Strażacy z Siemianowic Śląskich pokazali, co znaczy w praktyce próba dotarcia do płonącego mieszkania na blokowisku, gdzie kierowcy parkują "gdzie popadnie" nierzadko blokując lub utrudniając dojazd wozów strażackich na miejsce akcji.
Strażacy chcą zmienić nawyki kierowców, którzy parkując samochody na osiedlach często utrudniają lub wręcz blokują przejazd pojazdów służb ratowniczych. W ramach kampanii w klatkach schodowych w budynkach mieszkalnych miasta zostaną rozwieszone plakaty informacyjne. Honorowymi ambasadorami akcji mają być także uczniowie szkół, którzy biorą udział w pokazowych akcjach strażaków.

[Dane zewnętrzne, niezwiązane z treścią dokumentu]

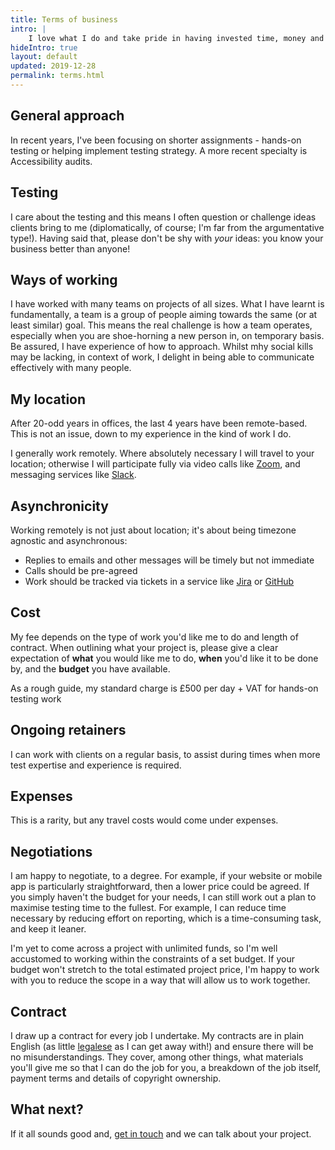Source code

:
 ```yaml
---
title: Terms of business
intro: |
    I love what I do and take pride in having invested time, money and a great deal of energy into developing my skills as a quality assurance and testing expect. I'm constantly reading up on the latest developments in the testing space, brushing up my skills and challenging myself wherever possible. My inspiration in test automation came from Open source world.
hideIntro: true
layout: default
updated: 2019-12-28
permalink: terms.html
---
```


## General approach

In recent years, I've been focusing on shorter assignments - hands-on testing or helping implement testing strategy. A more recent specialty is Accessibility audits. 

## Testing

I care about the testing and this means I often question or challenge ideas clients bring to me (diplomatically, of course; I'm far from the argumentative type!). Having said that, please don't be shy with *your* ideas: you know your business better than anyone!

## Ways of working

I have worked with many teams on projects of all sizes. What I have learnt is fundamentally, a team is a group of people aiming towards the same (or at least similar) goal. This means the real challenge is how a team operates, especially when you are shoe-horning a new person in, on temporary basis. Be assured, I have experience of how to approach. Whilst mhy social kills may be lacking, in context of work, I delight in being able to communicate effectively with many people.

## My location

After 20-odd years in offices, the last 4 years have been remote-based. This is not an issue, down to my experience in the kind of work I do.

I generally work remotely. Where absolutely necessary I will travel to your location; otherwise I will participate fully via video calls like [Zoom](https://zoom.us/), and messaging services like [Slack](https://slack.com).

## Asynchronicity

Working remotely is not just about location; it's about being timezone agnostic and asynchronous:

- Replies to emails and other messages will be timely but not immediate
- Calls should be pre-agreed
- Work should be tracked via tickets in a service like [Jira](https://www.atlassian.com/software/jira) or [GitHub](https://github.com)


## Cost

My fee depends on the type of work you'd like me to do and length of contract. When outlining what your project is, please give a clear expectation of **what** you would like me to do, **when** you'd like it to be done by, and the **budget** you have available.

As a rough guide, my standard charge is £500 per day + VAT for hands-on testing work

## Ongoing retainers

I can work with clients on a regular basis, to assist during times when more test expertise and experience is required.

## Expenses

This is a rarity, but any travel costs would come under expenses.

## Negotiations

I am happy to negotiate, to a degree. For example, if your website or mobile app is particularly straightforward, then a lower price could be agreed. If you simply haven't the budget for your needs, I can still work out a plan to maximise testing time to the fullest. For example, I can reduce time necessary by reducing effort on reporting, which is a time-consuming task, and keep it leaner.

I'm yet to come across a project with unlimited funds, so I'm well accustomed to working within the constraints of a set budget. If your budget won't stretch to the total estimated project price, I'm happy to work with you to reduce the scope in a way that will allow us to work together.

## Contract

I draw up a contract for every job I undertake. My contracts are in plain English (as little [legalese](https://en.wikipedia.org/wiki/Legal_writing#Legalese) as I can get away with!) and ensure there will be no misunderstandings. They cover, among other things, what materials you'll give me so that I can do the job for you, a breakdown of the job itself, payment terms and details of copyright ownership.

## What next?

If it all sounds good and, [get in touch](/contact) and we can talk about your project.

Pierwszy pokaz zorganizowano wczoraj przy Zespole Szkół Integracyjnych w Siemianowicach Śląskich. Symulowano prawdziwą akcję ratowniczą od momentu telefonicznego zgłoszenia pożaru w mieszkaniu przez interwencyjne usunięcie pojazdu, blokującego przejazd wozu strażackiego. Uczniowie zobaczyli też film, który uświadomił im, jak rozwija się pożar mieszkania w czasie, gdy strażacy walczą z zablokowanym przejazdem.

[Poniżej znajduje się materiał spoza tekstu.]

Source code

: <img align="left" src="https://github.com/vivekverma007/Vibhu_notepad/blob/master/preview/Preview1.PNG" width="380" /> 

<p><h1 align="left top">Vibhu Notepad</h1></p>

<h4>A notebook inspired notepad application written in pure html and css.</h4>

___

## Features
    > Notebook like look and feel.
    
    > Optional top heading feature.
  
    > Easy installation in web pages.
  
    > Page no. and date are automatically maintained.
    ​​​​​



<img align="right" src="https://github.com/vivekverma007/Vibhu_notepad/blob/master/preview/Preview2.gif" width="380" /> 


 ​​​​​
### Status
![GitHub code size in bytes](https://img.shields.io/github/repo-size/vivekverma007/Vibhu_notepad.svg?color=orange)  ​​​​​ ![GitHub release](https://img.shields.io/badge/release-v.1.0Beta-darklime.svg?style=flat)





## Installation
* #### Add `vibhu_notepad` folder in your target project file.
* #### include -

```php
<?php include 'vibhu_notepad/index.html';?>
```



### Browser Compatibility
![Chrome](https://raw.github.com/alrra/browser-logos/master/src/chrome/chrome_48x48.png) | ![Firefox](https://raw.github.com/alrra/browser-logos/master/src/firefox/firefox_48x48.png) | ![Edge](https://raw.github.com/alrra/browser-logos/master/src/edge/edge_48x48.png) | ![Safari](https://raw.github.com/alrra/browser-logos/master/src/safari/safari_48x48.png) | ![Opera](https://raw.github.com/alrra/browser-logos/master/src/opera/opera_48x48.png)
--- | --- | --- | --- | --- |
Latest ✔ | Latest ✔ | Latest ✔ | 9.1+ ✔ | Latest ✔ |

- Nie przez przypadek wybraliśmy Was na ambasadorów tej akcji. Wiemy przecież, że bacznie przyglądacie się rodzicom i jesteście w stanie wiele dobrego im podpowiedzieć, a w tej sytuacji skłonić ich do wyjścia z rutyny parkowania tam, gdzie tylko jest wolny kawałek przestrzeni. Liczę na to, że ilekroć zobaczycie kierowcę, który parkując chce zablokować drogę, zwrócicie mu uwagę - mówił do młodzieży mł. bryg. Grzegorz Pyrchla, zastępca Komendanta Miejskiego PSP w Siemianowicach Śląskich.
Kampanię organizują wspólnie strażacy z Komendy Miejskiej PSP w Siemianowicach Śląskich, Prezydentem Miasta, Komendantem PSP w Siemianowicach Śląskich oraz spółdzielniami mieszkaniowwymi działającymi na terenie miasta.